Proof Sketch: Consider the one-dimensional functions $g_{i} (t) = f (x^{*} + t e_{i})$ , where $e_{i}$ is the $i$ -th standard basis vector. Since $x^{*}$ is a local extremum of $f$ , $t = 0$ must be a local extremum of each $g_{i} (t)$ . By single-variable calculus, $g_{i}^{'} (0) = 0$ . Since $g_{i}^{'} (0) = \frac{\partial f}{\partial x _{i}} (x^{*})$ , all partial derivatives must vanish.

Points where $\nabla f (x^{*}) = 0$ are called stationary or critical points. Note that this condition is necessary but not sufficient (e.g., $f (x, y) = x^{2} - y^{2}$ at $(0, 0)$ ).

3. Second-Order Conditions and Stability

To determine if a critical point is a minimum, maximum, or saddle point, we analyze the curvature using the Hessian matrix $H (x) \in R^{n \times n}$ .

Definition 3.1 (The Hessian).

H (x) = \nabla^{2} f (x) = \frac{\partial ^{2} f}{\partial x _{1}^{2}} ⋮ \frac{\partial ^{2} f}{\partial x _{n} \partial x _{1}} \dots ⋱ \dots \frac{\partial ^{2} f}{\partial x _{1} \partial x _{n}} ⋮ \frac{\partial ^{2} f}{\partial x _{n}^{2}} .

Theorem 3.2 (Second-Order Sufficiency). Let $\nabla f (x^{*}) = 0$ for a $C^{2}$ function $f$ .

If $H (x^{*})$ is positive definite ( $v^{⊤} H v > 0, \forall v \neq = 0$ ), $x^{*}$ is a strict local minimum.
If $H (x^{*})$ is negative definite ( $v^{⊤} H v < 0, \forall v \neq = 0$ ), $x^{*}$ is a strict local maximum.
If $H (x^{*})$ is indefinite (has both positive and negative eigenvalues), $x^{*}$ is a saddle point.

4. Convexity: The Bridge to Global Optimality

Convexity is arguably more important than differentiability in modern optimization.

Definition 4.1 (Convex Set). A set $C \subseteq R^{n}$ is convex if for any $x, y \in C$ , the line segment ${θ x + (1 - θ) y : θ \in [0, 1]}$ is contained in $C$ .

Definition 4.2 (Convex Function). $f : C \to R$ is convex if $f (θ x + (1 - θ) y) \leq θ f (x) + (1 - θ) f (y)$ for all $x, y \in C, θ \in [0, 1]$ .

Fundamental Property: If $f$ is a convex function on a convex set $C$ , then any local minimum is a global minimum.

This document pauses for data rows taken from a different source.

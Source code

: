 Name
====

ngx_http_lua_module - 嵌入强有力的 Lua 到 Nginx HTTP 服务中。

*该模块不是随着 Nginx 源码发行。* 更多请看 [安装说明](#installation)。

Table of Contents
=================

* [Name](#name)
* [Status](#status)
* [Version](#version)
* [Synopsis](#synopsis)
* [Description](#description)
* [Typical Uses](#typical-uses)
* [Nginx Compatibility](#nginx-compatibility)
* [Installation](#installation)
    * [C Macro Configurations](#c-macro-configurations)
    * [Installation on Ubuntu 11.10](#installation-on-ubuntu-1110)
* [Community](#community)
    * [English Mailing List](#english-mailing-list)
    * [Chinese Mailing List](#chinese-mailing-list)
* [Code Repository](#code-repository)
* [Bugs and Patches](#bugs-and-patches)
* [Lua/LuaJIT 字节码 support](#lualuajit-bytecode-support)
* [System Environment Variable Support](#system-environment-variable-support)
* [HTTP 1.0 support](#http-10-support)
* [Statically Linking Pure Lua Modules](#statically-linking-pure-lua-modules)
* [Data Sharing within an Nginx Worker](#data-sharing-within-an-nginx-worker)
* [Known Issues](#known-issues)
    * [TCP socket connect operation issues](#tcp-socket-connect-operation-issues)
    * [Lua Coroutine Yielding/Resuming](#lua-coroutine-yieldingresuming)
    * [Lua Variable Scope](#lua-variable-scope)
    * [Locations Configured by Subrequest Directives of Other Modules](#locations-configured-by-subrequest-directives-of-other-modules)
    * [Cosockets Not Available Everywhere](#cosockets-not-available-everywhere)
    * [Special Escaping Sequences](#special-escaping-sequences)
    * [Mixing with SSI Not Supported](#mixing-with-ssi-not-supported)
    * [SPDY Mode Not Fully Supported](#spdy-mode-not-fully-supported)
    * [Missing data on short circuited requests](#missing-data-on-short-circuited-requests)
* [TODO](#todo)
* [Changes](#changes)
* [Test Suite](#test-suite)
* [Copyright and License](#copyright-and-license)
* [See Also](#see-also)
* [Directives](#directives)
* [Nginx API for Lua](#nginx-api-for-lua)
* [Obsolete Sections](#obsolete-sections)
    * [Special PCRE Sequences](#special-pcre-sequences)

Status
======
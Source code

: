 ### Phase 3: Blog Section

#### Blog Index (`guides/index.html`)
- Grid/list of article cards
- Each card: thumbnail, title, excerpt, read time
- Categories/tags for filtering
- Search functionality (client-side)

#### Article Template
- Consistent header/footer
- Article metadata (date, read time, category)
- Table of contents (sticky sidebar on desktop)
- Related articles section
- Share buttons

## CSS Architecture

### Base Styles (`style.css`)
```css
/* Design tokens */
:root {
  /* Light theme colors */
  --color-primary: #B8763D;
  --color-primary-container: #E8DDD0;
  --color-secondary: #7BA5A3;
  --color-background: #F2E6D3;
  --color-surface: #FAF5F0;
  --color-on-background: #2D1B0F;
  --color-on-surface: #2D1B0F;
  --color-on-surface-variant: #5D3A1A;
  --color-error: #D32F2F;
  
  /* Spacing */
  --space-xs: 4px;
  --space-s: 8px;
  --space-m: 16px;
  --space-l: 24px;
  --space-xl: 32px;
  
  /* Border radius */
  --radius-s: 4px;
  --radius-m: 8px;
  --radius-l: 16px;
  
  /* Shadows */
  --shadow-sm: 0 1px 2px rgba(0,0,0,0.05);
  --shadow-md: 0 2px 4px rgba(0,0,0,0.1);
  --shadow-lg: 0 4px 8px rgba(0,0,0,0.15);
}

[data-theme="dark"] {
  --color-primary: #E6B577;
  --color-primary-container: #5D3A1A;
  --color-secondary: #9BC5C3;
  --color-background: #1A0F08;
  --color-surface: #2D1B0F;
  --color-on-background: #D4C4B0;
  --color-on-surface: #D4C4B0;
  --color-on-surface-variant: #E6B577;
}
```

This property makes convex optimization problems (like Least Squares or Support Vector Machines) computationally tractable and allows for efficient numerical solvers.

5. Equality Constrained Optimization: Lagrange Multipliers

Consider the problem: $min_{x \in R^{n}} f (x) subject to g_{i} (x) = 0, i = 1, \dots, m .$

Theorem 5.1 (Lagrange’s Theorem). Let $x^{*}$ be a local extremum and a regular point of the constraints (meaning ${\nabla g_{i} (x^{*})}_{i = 1}^{m}$ are linearly independent). Then there exists a vector $λ^{*} \in R^{m}$ of Lagrange Multipliers such that: $\nabla f (x^{*}) + \sum_{i = 1}^{m} λ_{i}^{*} \nabla g_{i} (x^{*}) = 0 .$

We define the Lagrangian function: $L (x, λ) = f (x) + \sum_{i = 1}^{m} λ_{i} g_{i} (x) .$ The necessary conditions for optimality are given by the system $\nabla L (x, λ) = 0$ .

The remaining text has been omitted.